Extracted data
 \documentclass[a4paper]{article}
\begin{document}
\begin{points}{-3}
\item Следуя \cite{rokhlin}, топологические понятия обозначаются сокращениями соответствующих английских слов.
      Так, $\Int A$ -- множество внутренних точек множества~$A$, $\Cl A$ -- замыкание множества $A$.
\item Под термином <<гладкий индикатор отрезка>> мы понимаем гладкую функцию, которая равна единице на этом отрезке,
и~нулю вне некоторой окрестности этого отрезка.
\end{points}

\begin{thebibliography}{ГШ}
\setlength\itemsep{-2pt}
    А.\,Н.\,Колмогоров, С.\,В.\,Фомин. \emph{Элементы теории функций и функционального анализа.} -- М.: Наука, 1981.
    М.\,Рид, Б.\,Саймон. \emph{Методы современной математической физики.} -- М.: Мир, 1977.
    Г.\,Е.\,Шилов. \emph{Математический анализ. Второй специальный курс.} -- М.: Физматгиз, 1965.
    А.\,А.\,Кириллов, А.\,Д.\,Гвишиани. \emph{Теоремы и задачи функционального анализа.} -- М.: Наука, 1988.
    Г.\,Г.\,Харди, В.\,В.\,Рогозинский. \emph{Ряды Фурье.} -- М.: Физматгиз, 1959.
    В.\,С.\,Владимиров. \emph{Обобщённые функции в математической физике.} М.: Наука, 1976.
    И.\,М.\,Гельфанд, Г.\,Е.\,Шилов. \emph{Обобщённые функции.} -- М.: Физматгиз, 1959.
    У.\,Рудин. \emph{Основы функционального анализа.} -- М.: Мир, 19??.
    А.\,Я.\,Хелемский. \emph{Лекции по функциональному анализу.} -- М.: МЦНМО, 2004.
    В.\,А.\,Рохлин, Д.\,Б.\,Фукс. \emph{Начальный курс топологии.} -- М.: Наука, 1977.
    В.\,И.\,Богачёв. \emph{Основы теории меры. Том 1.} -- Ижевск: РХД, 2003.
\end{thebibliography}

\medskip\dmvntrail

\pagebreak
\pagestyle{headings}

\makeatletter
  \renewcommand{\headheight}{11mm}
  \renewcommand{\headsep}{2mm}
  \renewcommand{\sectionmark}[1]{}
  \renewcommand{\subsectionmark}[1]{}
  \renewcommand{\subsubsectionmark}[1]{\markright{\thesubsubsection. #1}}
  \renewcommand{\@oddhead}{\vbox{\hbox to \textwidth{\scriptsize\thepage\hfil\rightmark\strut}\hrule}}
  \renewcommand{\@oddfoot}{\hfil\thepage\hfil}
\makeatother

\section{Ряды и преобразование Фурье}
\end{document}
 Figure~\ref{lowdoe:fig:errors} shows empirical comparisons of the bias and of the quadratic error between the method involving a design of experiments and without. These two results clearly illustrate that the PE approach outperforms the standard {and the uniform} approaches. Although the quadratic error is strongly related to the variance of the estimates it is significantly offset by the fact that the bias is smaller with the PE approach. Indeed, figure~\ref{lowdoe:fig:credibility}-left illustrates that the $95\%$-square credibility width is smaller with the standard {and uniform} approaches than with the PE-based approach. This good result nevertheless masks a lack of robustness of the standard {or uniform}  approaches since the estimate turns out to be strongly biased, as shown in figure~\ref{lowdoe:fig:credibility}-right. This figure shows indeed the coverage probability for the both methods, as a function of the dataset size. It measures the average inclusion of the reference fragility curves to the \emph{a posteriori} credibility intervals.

What you are asked to do
What is the number of lines in the listing that contain the string "функции"? Give it alone.

Response
2